Under independence, $$ \hat{p}_{ij} = \frac{n_{i+} \cdot n_{+j}}{N^2} $$

By properties of the multinomial, the expected count in cell $(i, j)$ under independence is estimated to be

$$ \begin{equation} \label{eq:expected-count} m_{ij} = N\hat{p}_{ij} = \frac{n_{i+} \cdot n_{+j}}{N} \end{equation} $$

This is the same as in the first model, even though our assumptions about how the table came about were different. Also the odds ratio estimation will be the same.

Fixing nothing

A third possibility is we collect data for $6$ months, and for each individual we classify, independently of others, to cell $(i, j)$ according to values on the two attributes. Nothing here is fixed, as we don’t know how many individuals we’re going to have!

The model here is independent Poissons for each of the four cells, with mean $m_{ij}$ for cell $(i, j)$. Under $H_0$ of no association between the row and column attributes, we get to the same end point as in the previous two cases.

Note that this all extends pretty easily to a general $r \times c$ table.
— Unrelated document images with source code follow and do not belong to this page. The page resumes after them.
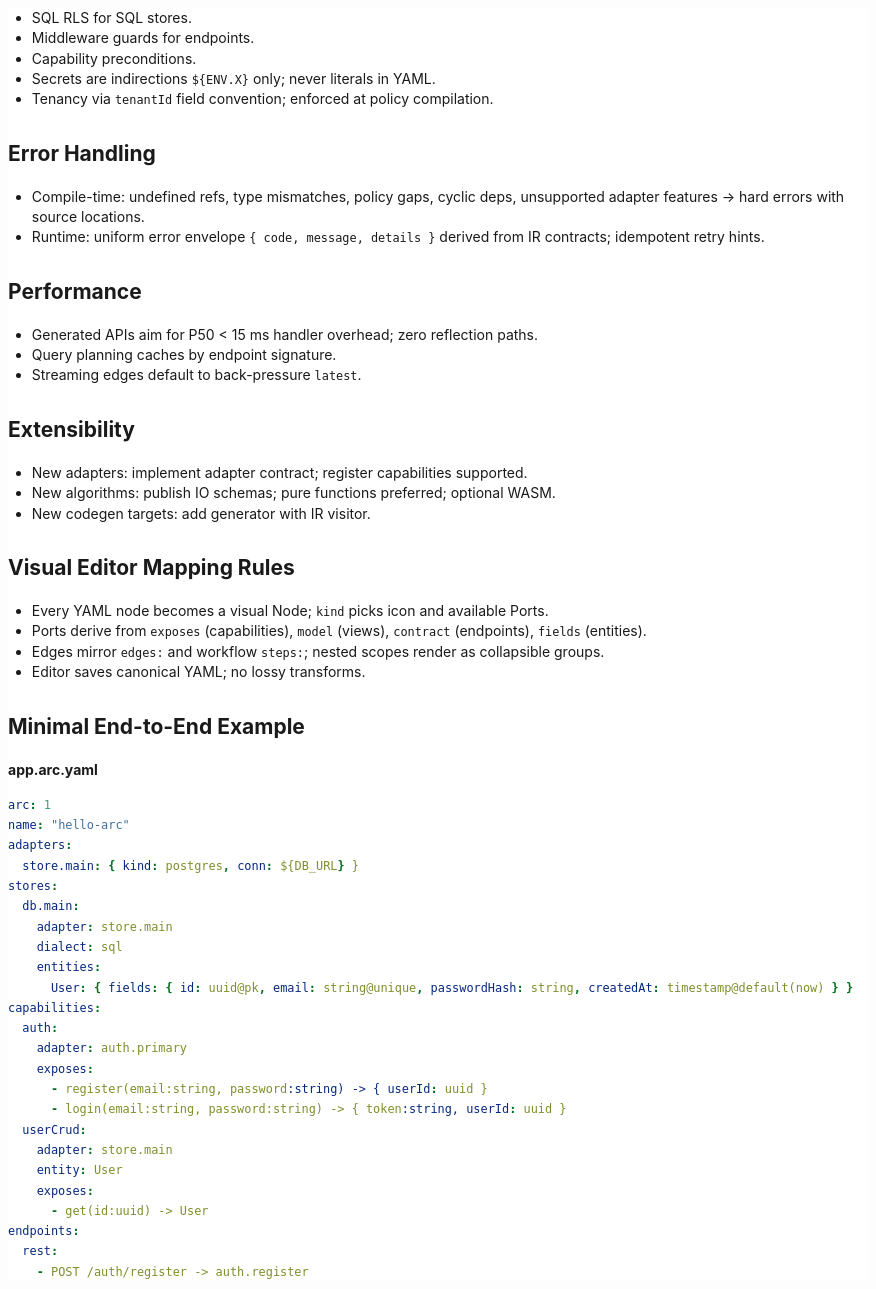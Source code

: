   * SQL RLS for SQL stores.
  * Middleware guards for endpoints.
  * Capability preconditions.
* Secrets are indirections `${ENV.X}` only; never literals in YAML.
* Tenancy via `tenantId` field convention; enforced at policy compilation.

## Error Handling

* Compile-time: undefined refs, type mismatches, policy gaps, cyclic deps, unsupported adapter features → hard errors with source locations.
* Runtime: uniform error envelope `{ code, message, details }` derived from IR contracts; idempotent retry hints.

## Performance

* Generated APIs aim for P50 < 15 ms handler overhead; zero reflection paths.
* Query planning caches by endpoint signature.
* Streaming edges default to back-pressure `latest`.

## Extensibility

* New adapters: implement adapter contract; register capabilities supported.
* New algorithms: publish IO schemas; pure functions preferred; optional WASM.
* New codegen targets: add generator with IR visitor.

## Visual Editor Mapping Rules

* Every YAML node becomes a visual Node; `kind` picks icon and available Ports.
* Ports derive from `exposes` (capabilities), `model` (views), `contract` (endpoints), `fields` (entities).
* Edges mirror `edges:` and workflow `steps:`; nested scopes render as collapsible groups.
* Editor saves canonical YAML; no lossy transforms.

## Minimal End-to-End Example

**app.arc.yaml**

```yaml
arc: 1
name: "hello-arc"
adapters:
  store.main: { kind: postgres, conn: ${DB_URL} }
stores:
  db.main:
    adapter: store.main
    dialect: sql
    entities:
      User: { fields: { id: uuid@pk, email: string@unique, passwordHash: string, createdAt: timestamp@default(now) } }
capabilities:
  auth:
    adapter: auth.primary
    exposes:
      - register(email:string, password:string) -> { userId: uuid }
      - login(email:string, password:string) -> { token:string, userId: uuid }
  userCrud:
    adapter: store.main
    entity: User
    exposes:
      - get(id:uuid) -> User
endpoints:
  rest:
    - POST /auth/register -> auth.register
```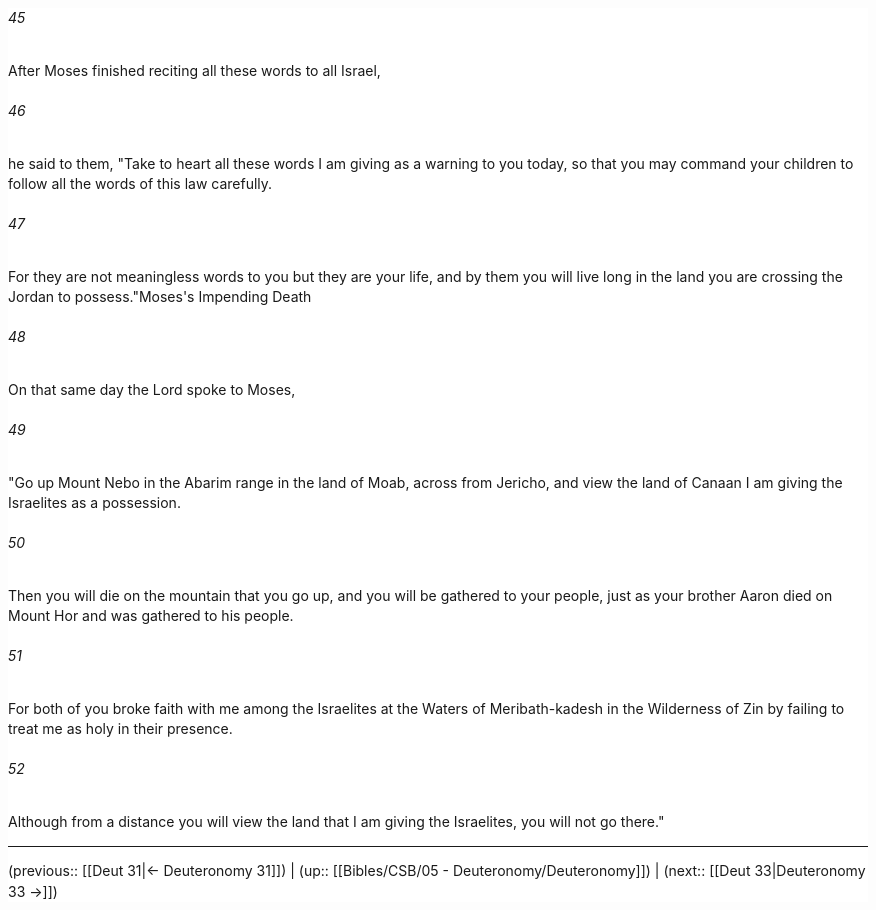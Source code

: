 ###### 45 
After Moses finished reciting all these words to all Israel, 

###### 46 
he said to them, "Take to heart all these words I am giving as a warning to you today, so that you may command your children to follow all the words of this law carefully. 

###### 47 
For they are not meaningless words to you but they are your life, and by them you will live long in the land you are crossing the Jordan to possess."Moses's Impending Death 

###### 48 
On that same day the Lord spoke to Moses, 

###### 49 
"Go up Mount Nebo in the Abarim range in the land of Moab, across from Jericho, and view the land of Canaan I am giving the Israelites as a possession. 

###### 50 
Then you will die on the mountain that you go up, and you will be gathered to your people, just as your brother Aaron died on Mount Hor and was gathered to his people. 

###### 51 
For both of you broke faith with me among the Israelites at the Waters of Meribath-kadesh in the Wilderness of Zin by failing to treat me as holy in their presence. 

###### 52 
Although from a distance you will view the land that I am giving the Israelites, you will not go there."

***

(previous:: [[Deut 31|← Deuteronomy 31]]) | (up:: [[Bibles/CSB/05 - Deuteronomy/Deuteronomy]]) | (next:: [[Deut 33|Deuteronomy 33 →]])
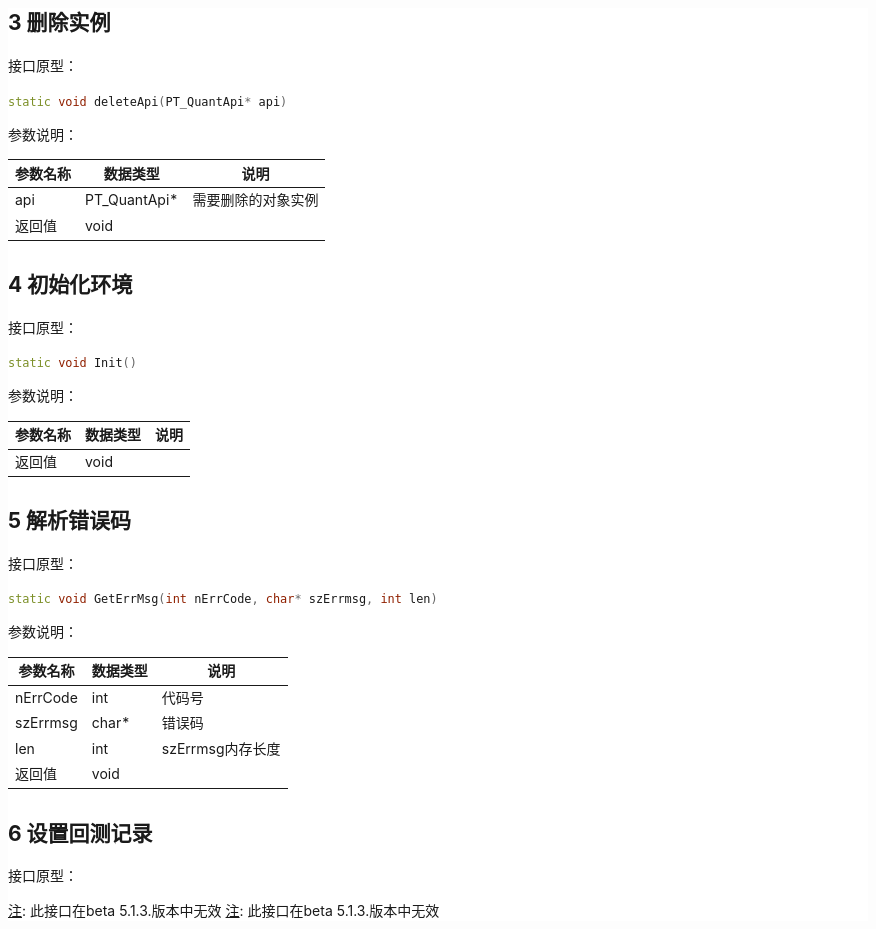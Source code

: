 ## 3 删除实例 

接口原型：

```c++
static void deleteApi(PT_QuantApi* api) 
```

参数说明：

| 参数名称 | 数据类型         | 说明        |
| ---- | ------------ | --------- |
| api  | PT_QuantApi* | 需要删除的对象实例 |
| 返回值  | void         |           |

## 4 初始化环境 

接口原型：

```c++
static void Init()
```

参数说明：

| 参数名称 | 数据类型 | 说明   |
| ---- | ---- | ---- |
| 返回值  | void |      |

## 5 解析错误码 

接口原型：

```c++
static void GetErrMsg(int nErrCode, char* szErrmsg, int len)
```

参数说明：

| 参数名称     | 数据类型  | 说明           |
| -------- | ----- | ------------ |
| nErrCode | int   | 代码号          |
| szErrmsg | char* | 错误码          |
| len      | int   | szErrmsg内存长度 |
| 返回值      | void  |              |

[注]: 使用此接口前需调用Init()才能获取完整的错误码解析，否则只能解析系统级别错误

## 6 设置回测记录 

接口原型：


[注]: 此接口仅在回测环境中调用才会生效，否则无效！
[注]: 此接口在beta 5.1.3.版本中无效
[注]: 此接口在beta 5.1.3.版本中无效
[^注]: 业务服务器连通时主动通知 
[^注]: 业务服务器断开时主动通知 
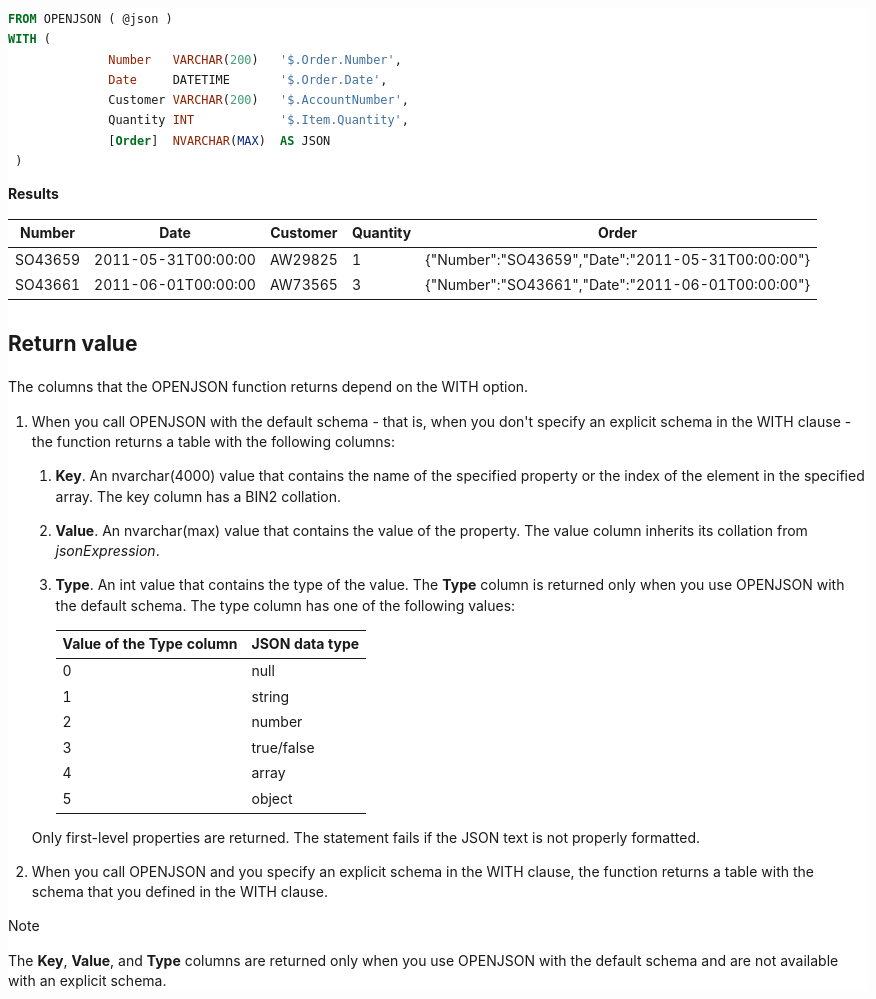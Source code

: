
 ```sql  
FROM OPENJSON ( @json )  
WITH (   
              Number   VARCHAR(200)   '$.Order.Number',  
              Date     DATETIME       '$.Order.Date',  
              Customer VARCHAR(200)   '$.AccountNumber',  
              Quantity INT            '$.Item.Quantity',  
              [Order]  NVARCHAR(MAX)  AS JSON  
 )
```  
  
**Results**
  
|Number|Date|Customer|Quantity|Order|  
|------------|----------|--------------|--------------|-----------|  
|SO43659|2011-05-31T00:00:00|AW29825|1|{"Number":"SO43659","Date":"2011-05-31T00:00:00"}|  
|SO43661|2011-06-01T00:00:00|AW73565|3|{"Number":"SO43661","Date":"2011-06-01T00:00:00"}|  
  
## Return value
The columns that the OPENJSON function returns depend on the WITH option.  
  
1. When you call OPENJSON with the default schema - that is, when you don't specify an explicit schema in the WITH clause - the function returns a table with the following columns:  
    1.  **Key**. An nvarchar(4000) value that contains the name of the specified property or the index of the element in the specified array. The key column has a BIN2 collation.  
    2.  **Value**. An nvarchar(max) value that contains the value of the property. The value column inherits its collation from *jsonExpression*.
    3.  **Type**. An int value that contains the type of the value. The **Type** column is returned only when you use OPENJSON with the default schema. The type column has one of the following values:  
  
        |Value of the Type column|JSON data type|  
        |------------------------------|--------------------|  
        |0|null|  
        |1|string|  
        |2|number|  
        |3|true/false|  
        |4|array|  
        |5|object|  
  
     Only first-level properties are returned. The statement fails if the JSON text is not properly formatted.  

2. When you call OPENJSON and you specify an explicit schema in the WITH clause, the function returns a table with the schema that you defined in the WITH clause.

> [!NOTE]  
> The **Key**, **Value**, and **Type** columns are returned only when you use OPENJSON with the default schema and are not available with an explicit schema.
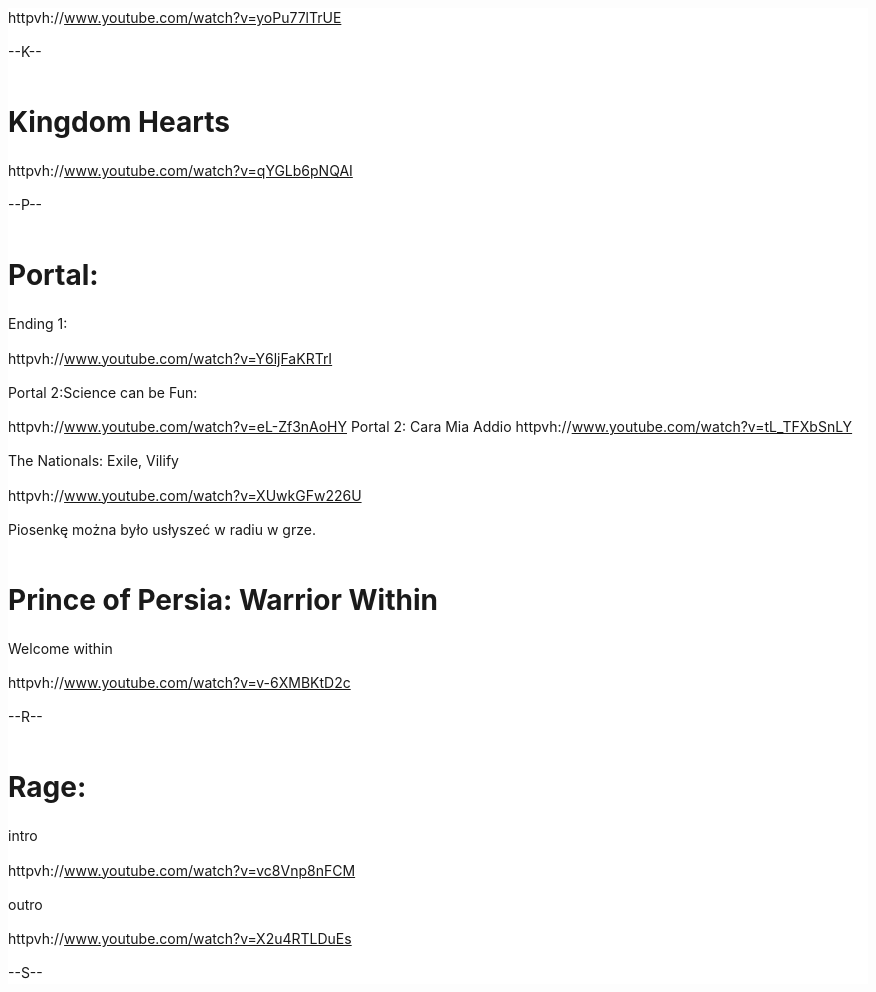 
httpvh://www.youtube.com/watch?v=yoPu77lTrUE

--K--


# Kingdom Hearts




httpvh://www.youtube.com/watch?v=qYGLb6pNQAI

--P--


# Portal:


Ending 1:

httpvh://www.youtube.com/watch?v=Y6ljFaKRTrI

Portal 2:Science can be Fun:

httpvh://www.youtube.com/watch?v=eL-Zf3nAoHY
Portal 2: Cara Mia Addio
httpvh://www.youtube.com/watch?v=tL_TFXbSnLY

The Nationals: Exile, Vilify

httpvh://www.youtube.com/watch?v=XUwkGFw226U

Piosenkę można było usłyszeć w radiu w grze.


# Prince of Persia: Warrior Within




Welcome within


httpvh://www.youtube.com/watch?v=v-6XMBKtD2c

--R--


# Rage:


intro

httpvh://www.youtube.com/watch?v=vc8Vnp8nFCM

outro

httpvh://www.youtube.com/watch?v=X2u4RTLDuEs

--S--
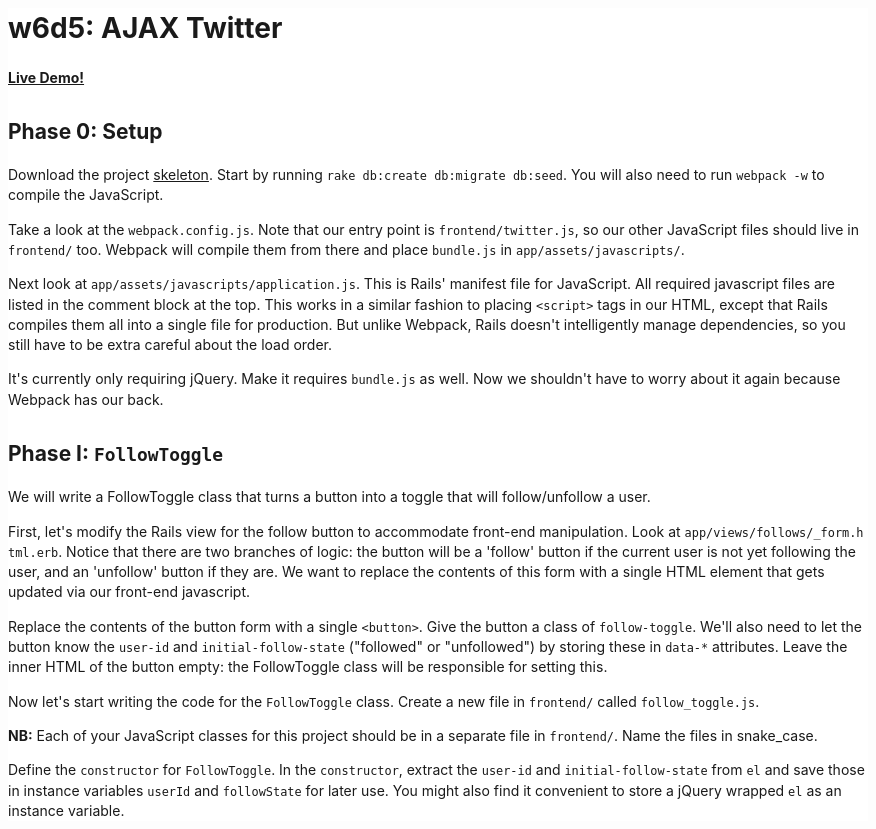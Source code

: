# w6d5: AJAX Twitter

[**Live Demo!**][live-demo]

[live-demo]: https://aa-ajax-twitter.herokuapp.com

## Phase 0: Setup

Download the project [skeleton](skeleton.zip?raw=true). Start by running `rake
db:create db:migrate db:seed`. You will also need to run `webpack -w` to compile
the JavaScript.

Take a look at the `webpack.config.js`. Note that our entry point is
`frontend/twitter.js`, so our other JavaScript files should live in `frontend/`
too. Webpack will compile them from there and place `bundle.js` in
`app/assets/javascripts/`.

Next look at `app/assets/javascripts/application.js`. This is Rails' manifest
file for JavaScript. All required javascript files are listed in the comment
block at the top. This works in a similar fashion to placing `<script>` tags in
our HTML, except that Rails compiles them all into a single file for production.
But unlike Webpack, Rails doesn't intelligently manage dependencies, so you
still have to be extra careful about the load order.

It's currently only requiring jQuery. Make it requires `bundle.js` as well. Now
we shouldn't have to worry about it again because Webpack has our back.

## Phase I: `FollowToggle`

We will write a FollowToggle class that turns a button into a toggle that will
follow/unfollow a user.

First, let's modify the Rails view for the follow button to accommodate front-end
manipulation. Look at `app/views/follows/_form.html.erb`. Notice that there are
two branches of logic: the button will be a 'follow' button if the current user
is not yet following the user, and an 'unfollow' button if they are. We want to
replace the contents of this form with a single HTML element that gets updated
via our front-end javascript.

Replace the contents of the button form with a single `<button>`.  Give the
button a class of `follow-toggle`.  We'll also need to let the button know the
`user-id` and `initial-follow-state` ("followed" or "unfollowed") by storing
these in `data-*` attributes. Leave the inner HTML of the button empty: the
FollowToggle class will be responsible for setting this.

Now let's start writing the code for the `FollowToggle` class. Create a new file
in `frontend/` called `follow_toggle.js`.

**NB:** Each of your JavaScript classes for this project should be in a separate file in
`frontend/`. Name the files in snake_case.

Define the `constructor` for `FollowToggle`. In the `constructor`, extract the
`user-id` and `initial-follow-state` from `el` and save those in instance
variables `userId` and `followState` for later use. You might also find it
convenient to store a jQuery wrapped `el` as an instance variable.


[respond-to-docs]: http://apidock.com/rails/ActionController/MimeResponds/InstanceMethods/respond_to
[$.ajax-docs]: http://api.jquery.com/jquery.ajax/
[jquery-each]: https://api.jquery.com/each
[input-selector]: http://api.jquery.com/input-selector
[underscore_rails]: https://github.com/rweng/underscore-rails
[underscore_erb]: ../../readings/underscore-templates.md#erb--underscore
In general, we can ignore which elements, if any, are fixed by design, and present a unified framework for the rest of the analysis.

Unified framework for general tables

The unified framework for $r \times c$ tables focuses on level of measurement for categorical variables. We treat nominal attributes and ordinal attributes differently here.

Nominal attributes

Three approaches are commonly used when row and column categories are both nominal: the Fisher's exact test, the Pearson chi-squared test, and the likelihood-ratio test. All are tests for a null of no association (or independence) between the two attributes. Under that null, all three tests have the same large-sample (asymptotic) distribution : $\chi^2_{(r-1)(c-1)}$. Large values are evidence against $H_0$.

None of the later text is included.